Information:
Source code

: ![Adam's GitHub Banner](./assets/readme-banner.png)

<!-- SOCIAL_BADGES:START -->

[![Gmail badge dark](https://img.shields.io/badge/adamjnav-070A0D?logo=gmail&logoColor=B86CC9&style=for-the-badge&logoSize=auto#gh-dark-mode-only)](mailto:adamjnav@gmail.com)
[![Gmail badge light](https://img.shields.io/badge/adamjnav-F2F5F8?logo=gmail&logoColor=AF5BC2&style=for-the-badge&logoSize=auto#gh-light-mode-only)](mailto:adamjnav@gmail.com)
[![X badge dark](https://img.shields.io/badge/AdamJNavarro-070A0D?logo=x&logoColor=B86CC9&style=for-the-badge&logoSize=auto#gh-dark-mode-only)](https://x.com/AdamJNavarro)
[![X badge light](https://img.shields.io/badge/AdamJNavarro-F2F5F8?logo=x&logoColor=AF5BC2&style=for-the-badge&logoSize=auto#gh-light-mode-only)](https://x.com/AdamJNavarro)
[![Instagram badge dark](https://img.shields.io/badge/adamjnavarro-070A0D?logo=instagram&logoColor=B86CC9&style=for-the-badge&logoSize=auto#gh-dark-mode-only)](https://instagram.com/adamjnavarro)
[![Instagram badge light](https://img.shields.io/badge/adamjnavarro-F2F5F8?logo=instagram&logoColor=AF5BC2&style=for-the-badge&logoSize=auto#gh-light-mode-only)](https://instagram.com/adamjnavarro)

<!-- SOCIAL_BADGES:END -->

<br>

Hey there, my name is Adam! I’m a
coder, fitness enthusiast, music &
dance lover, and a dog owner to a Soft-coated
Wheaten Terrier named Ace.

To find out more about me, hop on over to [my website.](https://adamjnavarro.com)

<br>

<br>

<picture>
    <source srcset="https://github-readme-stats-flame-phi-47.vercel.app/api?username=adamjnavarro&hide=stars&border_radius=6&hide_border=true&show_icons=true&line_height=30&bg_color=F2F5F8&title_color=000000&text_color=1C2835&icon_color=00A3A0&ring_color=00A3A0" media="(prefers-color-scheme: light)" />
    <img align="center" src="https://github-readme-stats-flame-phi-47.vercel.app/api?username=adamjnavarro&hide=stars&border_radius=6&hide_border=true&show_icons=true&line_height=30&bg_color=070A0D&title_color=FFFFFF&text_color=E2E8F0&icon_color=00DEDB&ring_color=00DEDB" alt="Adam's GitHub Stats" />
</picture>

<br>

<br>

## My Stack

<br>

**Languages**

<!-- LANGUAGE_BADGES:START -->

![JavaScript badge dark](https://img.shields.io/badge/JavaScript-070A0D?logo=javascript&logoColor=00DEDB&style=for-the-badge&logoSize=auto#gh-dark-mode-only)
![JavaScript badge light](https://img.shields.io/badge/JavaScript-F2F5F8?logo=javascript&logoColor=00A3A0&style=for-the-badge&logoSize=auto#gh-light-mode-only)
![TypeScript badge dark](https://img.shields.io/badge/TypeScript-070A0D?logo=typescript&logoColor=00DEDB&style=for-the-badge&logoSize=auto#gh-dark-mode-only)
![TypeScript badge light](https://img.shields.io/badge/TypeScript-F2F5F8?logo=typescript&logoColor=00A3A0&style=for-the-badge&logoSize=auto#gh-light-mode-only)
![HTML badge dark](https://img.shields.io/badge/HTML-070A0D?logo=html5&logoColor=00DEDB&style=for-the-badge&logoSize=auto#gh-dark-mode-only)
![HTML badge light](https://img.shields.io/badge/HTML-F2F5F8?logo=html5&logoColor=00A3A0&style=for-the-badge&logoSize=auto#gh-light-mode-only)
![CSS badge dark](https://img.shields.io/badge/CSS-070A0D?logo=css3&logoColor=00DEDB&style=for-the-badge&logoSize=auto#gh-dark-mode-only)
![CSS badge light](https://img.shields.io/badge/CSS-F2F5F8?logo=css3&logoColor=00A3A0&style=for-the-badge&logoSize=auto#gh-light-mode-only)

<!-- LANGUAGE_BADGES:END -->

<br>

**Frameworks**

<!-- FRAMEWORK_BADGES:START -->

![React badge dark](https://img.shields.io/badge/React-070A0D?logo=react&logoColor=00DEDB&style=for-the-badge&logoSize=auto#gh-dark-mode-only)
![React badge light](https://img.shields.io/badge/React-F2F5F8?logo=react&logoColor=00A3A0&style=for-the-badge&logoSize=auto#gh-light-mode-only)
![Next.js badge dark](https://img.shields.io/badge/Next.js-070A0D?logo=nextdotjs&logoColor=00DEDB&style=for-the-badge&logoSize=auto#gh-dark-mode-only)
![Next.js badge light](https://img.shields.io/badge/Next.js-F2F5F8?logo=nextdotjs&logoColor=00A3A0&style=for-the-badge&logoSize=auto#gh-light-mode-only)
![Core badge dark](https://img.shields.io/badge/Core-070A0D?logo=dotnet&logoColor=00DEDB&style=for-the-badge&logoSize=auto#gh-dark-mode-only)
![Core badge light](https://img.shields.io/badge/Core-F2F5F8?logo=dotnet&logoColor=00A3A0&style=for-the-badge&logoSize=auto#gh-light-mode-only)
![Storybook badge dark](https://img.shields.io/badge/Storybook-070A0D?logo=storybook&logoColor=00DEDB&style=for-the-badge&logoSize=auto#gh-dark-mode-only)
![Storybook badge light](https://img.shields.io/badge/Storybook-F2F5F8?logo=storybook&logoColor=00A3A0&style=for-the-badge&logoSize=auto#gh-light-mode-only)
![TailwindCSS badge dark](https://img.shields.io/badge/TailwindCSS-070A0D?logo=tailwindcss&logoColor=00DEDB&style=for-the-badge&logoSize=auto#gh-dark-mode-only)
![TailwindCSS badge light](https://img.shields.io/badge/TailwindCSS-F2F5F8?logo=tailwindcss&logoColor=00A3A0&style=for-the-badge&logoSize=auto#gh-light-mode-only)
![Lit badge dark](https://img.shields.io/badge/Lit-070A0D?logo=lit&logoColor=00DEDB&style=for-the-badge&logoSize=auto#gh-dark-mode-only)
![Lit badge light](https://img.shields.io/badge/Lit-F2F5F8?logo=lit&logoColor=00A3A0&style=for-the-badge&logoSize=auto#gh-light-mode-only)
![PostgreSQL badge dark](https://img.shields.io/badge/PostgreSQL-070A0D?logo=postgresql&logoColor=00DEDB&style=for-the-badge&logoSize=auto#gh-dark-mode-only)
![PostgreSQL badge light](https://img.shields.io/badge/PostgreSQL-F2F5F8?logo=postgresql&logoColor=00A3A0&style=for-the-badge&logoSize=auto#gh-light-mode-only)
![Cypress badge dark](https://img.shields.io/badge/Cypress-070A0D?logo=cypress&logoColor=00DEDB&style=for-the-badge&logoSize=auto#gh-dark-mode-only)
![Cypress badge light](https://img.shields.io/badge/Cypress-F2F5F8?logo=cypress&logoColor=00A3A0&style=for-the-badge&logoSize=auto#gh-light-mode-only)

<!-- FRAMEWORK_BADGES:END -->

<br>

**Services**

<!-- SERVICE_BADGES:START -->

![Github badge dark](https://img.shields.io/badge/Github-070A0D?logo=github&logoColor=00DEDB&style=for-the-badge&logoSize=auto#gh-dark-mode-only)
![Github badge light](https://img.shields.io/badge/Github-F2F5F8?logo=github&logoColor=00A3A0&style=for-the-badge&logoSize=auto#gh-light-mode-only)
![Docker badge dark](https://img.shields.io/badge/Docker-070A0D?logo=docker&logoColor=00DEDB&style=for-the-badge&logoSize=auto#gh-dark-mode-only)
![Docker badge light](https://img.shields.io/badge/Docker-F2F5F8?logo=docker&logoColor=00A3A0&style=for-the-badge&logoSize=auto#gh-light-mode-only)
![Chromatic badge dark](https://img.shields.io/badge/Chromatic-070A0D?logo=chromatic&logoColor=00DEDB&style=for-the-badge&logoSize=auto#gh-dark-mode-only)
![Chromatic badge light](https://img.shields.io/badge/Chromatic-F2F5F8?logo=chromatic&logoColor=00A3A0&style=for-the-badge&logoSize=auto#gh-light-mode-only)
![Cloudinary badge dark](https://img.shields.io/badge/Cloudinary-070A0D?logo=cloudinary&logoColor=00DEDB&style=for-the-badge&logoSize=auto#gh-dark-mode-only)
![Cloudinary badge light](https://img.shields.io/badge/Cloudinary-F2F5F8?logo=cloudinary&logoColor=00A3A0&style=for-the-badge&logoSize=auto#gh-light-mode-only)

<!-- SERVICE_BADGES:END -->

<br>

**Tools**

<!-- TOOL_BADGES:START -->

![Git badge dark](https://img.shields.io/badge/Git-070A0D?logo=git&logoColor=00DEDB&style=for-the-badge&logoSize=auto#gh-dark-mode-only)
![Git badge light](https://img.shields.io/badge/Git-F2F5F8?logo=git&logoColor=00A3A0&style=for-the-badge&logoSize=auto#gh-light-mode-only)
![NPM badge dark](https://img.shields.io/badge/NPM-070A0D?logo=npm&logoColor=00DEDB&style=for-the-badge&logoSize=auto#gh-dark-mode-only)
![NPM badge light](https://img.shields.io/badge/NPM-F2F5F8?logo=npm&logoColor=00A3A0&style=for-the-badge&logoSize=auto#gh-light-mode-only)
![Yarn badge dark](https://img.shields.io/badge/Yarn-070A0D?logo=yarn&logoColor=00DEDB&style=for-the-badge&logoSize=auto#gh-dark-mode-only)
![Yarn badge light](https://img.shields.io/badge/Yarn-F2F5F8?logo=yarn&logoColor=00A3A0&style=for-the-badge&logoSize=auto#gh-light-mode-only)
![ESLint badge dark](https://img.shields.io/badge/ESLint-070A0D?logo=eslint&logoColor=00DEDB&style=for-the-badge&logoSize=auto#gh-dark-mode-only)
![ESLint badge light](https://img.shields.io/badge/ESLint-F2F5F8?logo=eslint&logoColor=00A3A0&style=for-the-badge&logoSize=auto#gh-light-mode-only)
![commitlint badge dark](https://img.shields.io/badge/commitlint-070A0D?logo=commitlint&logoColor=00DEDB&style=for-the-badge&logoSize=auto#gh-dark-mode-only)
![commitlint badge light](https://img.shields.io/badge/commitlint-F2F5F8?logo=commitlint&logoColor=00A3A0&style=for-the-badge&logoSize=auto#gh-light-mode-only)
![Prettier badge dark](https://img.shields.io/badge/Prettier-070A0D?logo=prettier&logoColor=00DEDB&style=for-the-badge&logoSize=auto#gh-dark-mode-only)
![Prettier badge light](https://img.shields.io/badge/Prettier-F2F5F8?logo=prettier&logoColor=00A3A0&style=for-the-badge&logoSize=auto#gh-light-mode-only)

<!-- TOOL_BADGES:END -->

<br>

---

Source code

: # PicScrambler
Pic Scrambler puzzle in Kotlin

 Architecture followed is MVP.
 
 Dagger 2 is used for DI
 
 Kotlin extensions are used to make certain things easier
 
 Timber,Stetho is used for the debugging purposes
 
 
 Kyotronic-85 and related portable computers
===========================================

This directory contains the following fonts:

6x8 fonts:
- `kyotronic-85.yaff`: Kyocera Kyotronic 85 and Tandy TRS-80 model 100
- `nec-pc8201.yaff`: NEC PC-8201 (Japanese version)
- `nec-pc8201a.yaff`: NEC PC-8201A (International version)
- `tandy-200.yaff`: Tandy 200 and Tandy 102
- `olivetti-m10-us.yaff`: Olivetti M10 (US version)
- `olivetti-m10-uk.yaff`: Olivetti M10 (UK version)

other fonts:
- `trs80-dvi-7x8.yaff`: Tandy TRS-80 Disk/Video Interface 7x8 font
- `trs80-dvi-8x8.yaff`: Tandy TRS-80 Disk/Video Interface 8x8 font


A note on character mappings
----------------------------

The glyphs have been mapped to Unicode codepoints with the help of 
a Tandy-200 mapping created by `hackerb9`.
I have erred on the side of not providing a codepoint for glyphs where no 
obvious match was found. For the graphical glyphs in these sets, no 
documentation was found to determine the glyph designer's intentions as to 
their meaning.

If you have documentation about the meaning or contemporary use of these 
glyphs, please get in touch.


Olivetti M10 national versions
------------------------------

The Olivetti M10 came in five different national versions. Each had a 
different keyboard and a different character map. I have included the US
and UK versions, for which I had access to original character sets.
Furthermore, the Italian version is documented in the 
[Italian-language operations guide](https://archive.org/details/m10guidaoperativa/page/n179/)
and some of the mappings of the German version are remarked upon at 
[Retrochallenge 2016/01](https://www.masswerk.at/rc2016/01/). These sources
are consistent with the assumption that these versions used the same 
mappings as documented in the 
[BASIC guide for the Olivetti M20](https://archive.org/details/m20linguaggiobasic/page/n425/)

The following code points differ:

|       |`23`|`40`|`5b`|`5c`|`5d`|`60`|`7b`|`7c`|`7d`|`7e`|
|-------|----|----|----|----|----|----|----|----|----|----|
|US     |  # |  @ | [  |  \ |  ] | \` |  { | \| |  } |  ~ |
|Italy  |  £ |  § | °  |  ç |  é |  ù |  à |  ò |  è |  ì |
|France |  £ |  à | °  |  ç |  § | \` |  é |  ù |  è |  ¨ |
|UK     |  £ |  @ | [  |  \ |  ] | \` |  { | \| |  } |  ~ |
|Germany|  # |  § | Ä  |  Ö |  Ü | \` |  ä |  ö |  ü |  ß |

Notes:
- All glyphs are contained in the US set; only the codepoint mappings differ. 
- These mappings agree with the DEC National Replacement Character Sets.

--

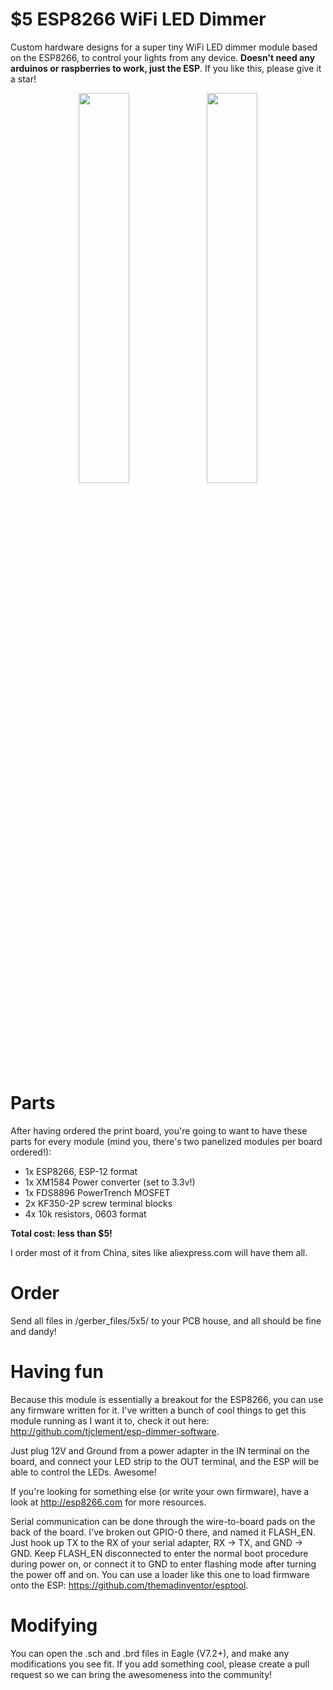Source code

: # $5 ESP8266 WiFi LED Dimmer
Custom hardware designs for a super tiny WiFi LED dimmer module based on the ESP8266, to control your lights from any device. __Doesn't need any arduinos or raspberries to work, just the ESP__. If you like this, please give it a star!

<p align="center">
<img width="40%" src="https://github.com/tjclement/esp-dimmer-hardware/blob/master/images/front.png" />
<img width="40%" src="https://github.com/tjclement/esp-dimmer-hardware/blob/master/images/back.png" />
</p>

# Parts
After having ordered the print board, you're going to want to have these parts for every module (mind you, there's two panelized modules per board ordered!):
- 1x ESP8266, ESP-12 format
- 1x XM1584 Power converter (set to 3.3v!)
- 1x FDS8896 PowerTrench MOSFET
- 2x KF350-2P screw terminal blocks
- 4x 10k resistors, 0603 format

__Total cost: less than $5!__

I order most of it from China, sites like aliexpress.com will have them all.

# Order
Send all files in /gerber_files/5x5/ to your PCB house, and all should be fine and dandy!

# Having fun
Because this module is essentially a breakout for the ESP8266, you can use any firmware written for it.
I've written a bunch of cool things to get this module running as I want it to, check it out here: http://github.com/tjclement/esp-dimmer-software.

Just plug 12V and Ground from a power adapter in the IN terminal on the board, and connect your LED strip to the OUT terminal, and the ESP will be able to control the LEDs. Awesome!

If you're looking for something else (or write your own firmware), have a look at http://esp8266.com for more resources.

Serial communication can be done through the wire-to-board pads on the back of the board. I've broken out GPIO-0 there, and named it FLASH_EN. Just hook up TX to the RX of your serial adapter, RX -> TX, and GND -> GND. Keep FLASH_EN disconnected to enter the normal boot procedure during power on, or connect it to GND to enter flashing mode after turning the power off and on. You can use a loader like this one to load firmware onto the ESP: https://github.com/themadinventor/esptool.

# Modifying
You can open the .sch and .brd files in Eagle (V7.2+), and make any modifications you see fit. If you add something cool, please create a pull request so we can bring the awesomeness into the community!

What the task requires: Of all the entries above, retype exactly the lines from the line with "- All glyphs" to the line with "- These mappings", both included, and no others.

Answer box:
- All glyphs are contained in the US set; only the codepoint mappings differ. 
- These mappings agree with the DEC National Replacement Character Sets.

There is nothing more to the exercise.